### WHAT TO WORK ON
From the entries that follow, pick out all lines holding "methods".

### DATASET EXCERPTS

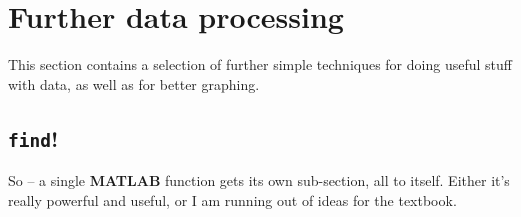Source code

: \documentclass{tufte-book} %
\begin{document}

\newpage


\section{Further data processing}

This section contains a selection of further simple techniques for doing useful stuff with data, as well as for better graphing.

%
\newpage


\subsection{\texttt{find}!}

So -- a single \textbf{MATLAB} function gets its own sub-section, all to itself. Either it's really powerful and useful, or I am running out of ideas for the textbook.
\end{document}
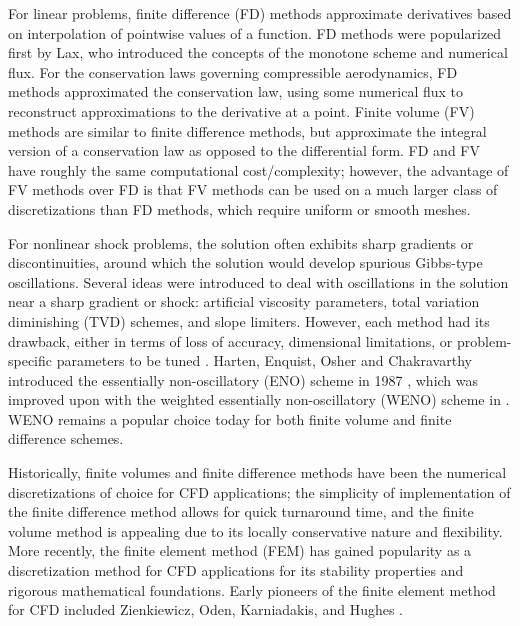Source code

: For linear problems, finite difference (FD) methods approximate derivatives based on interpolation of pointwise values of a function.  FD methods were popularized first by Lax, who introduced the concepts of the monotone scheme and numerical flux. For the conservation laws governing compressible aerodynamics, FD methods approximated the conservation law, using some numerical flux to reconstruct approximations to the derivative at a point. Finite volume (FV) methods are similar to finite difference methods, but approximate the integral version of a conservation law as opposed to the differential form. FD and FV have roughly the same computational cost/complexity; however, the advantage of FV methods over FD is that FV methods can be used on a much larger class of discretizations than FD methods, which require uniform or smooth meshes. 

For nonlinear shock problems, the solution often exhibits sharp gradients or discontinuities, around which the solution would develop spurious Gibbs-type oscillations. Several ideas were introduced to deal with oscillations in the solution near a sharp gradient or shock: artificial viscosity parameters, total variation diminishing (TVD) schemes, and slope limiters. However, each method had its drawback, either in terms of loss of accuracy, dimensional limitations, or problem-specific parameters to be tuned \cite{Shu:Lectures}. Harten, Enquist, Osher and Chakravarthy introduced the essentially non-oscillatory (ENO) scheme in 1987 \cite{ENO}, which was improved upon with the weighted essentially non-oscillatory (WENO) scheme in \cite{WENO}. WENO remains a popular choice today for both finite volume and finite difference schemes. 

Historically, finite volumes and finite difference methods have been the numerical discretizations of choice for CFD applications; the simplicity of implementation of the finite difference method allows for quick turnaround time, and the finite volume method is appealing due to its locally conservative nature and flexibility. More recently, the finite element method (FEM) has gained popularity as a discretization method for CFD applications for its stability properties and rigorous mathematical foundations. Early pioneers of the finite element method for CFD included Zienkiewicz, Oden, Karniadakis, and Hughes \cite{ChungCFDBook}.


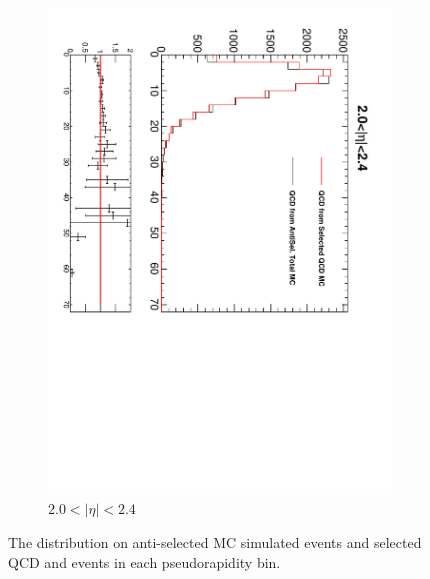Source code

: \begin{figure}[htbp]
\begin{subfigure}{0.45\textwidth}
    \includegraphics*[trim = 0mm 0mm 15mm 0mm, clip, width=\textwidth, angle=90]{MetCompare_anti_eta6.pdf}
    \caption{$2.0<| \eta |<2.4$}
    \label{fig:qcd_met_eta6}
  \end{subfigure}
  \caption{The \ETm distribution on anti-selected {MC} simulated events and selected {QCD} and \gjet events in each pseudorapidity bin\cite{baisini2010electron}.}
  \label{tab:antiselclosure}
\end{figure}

### WRITTEN SOLUTION
: For linear problems, finite difference (FD) methods approximate derivatives based on interpolation of pointwise values of a function.  FD methods were popularized first by Lax, who introduced the concepts of the monotone scheme and numerical flux. For the conservation laws governing compressible aerodynamics, FD methods approximated the conservation law, using some numerical flux to reconstruct approximations to the derivative at a point. Finite volume (FV) methods are similar to finite difference methods, but approximate the integral version of a conservation law as opposed to the differential form. FD and FV have roughly the same computational cost/complexity; however, the advantage of FV methods over FD is that FV methods can be used on a much larger class of discretizations than FD methods, which require uniform or smooth meshes. 
Historically, finite volumes and finite difference methods have been the numerical discretizations of choice for CFD applications; the simplicity of implementation of the finite difference method allows for quick turnaround time, and the finite volume method is appealing due to its locally conservative nature and flexibility. More recently, the finite element method (FEM) has gained popularity as a discretization method for CFD applications for its stability properties and rigorous mathematical foundations. Early pioneers of the finite element method for CFD included Zienkiewicz, Oden, Karniadakis, and Hughes \cite{ChungCFDBook}.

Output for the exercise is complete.